Ulama fikih sepakat menyatakan bahwa berakal menjadi syarat dalam ibadah dan muamalah. Dalam ibadah, berakal menjadi syarat wajib salat, puasa, dan sebagainya. Dalam muamalah, terutama masalah pidana dan perdata.

Misalnya pezina atau penuduh orang melakukan zina, pencuri, orang yang murtad, pembunuh, dan sebagainya baru dapal dijatuhi hukuman apabila mereka berakal. Begitu juga pelaku kontrak, pemberi hibah, pemberi dan penerima wakil, pemberi wasiat, dan sebagainya disyaratkan berakal.

Berikut tanda-tanda akil balig yang menunjukan bahwa seorang manusia telah dewasa, dikenai kewajiban syar’i dan mempertanggangung jawabkan setiap perbuatannya:

1. Mimpi basah
Tanda pertama adalah mimpi basah dengan keluarnya mani dari kemaluan, ini bisa terjadi baik ketika anak tertidur atau pun tidak tidur.

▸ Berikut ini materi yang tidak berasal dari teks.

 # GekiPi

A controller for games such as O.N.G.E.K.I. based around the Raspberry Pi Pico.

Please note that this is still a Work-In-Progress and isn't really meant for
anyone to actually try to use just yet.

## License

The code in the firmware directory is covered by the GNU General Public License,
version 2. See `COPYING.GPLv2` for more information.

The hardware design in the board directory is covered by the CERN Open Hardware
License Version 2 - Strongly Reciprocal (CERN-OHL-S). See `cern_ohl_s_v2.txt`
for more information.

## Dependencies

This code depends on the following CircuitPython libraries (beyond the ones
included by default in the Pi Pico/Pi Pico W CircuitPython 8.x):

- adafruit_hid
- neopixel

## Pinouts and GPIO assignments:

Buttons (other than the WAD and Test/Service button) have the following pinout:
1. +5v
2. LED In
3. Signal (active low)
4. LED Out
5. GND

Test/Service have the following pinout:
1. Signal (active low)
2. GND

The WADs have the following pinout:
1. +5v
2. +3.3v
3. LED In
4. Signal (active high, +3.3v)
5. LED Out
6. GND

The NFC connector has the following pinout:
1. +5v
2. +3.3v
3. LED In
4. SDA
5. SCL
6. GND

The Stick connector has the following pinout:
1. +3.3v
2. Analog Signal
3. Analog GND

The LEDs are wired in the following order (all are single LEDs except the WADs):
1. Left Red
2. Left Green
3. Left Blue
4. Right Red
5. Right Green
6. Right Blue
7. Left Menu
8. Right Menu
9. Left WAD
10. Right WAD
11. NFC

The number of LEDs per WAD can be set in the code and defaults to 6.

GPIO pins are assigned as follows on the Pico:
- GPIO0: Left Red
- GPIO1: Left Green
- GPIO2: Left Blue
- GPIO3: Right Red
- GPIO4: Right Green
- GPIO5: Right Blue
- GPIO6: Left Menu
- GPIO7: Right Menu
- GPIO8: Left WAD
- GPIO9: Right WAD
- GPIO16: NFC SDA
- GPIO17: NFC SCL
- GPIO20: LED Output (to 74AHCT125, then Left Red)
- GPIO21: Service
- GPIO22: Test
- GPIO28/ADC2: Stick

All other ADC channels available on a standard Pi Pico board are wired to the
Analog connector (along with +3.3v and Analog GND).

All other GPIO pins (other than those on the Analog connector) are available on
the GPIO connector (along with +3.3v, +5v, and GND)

Hal ini sesuai dengan firman Allah Subhanahu wataala yaitu:
Dan apabila anak-anakmu telah ihtilaam, maka hendaklah mereka meminta izin, seperti orang-orang yang sebelum mereka meminta izin. (QS. An-Nuur: 59).

2. Tumbuh rambut disekitar kemaluan
Tanda berikutnya adalah tumbuhnya rambut disekitar kemaluannya. Hal ini seperti yang diriwayatkan Ibnu Qudamah rahimahullah sebagai berikut:
Adapun al-inbaat, yaitu tumbuhnya rambut kasar di sekitar dzakar laki-laki atau farji wanita, yang hendaknya dibersihkan dengan pisau cukur. Adapun bulu-bulu halus, maka tidak dianggap. Bulu halus ini biasanya sudah tumbuh pada masa anak-anak. Inilah yang menjadi pendapat Imam Malik, dan juga Imam Asy-Syafii dalam salah satu pendapatnya. (Al-Mughni, 4: 551)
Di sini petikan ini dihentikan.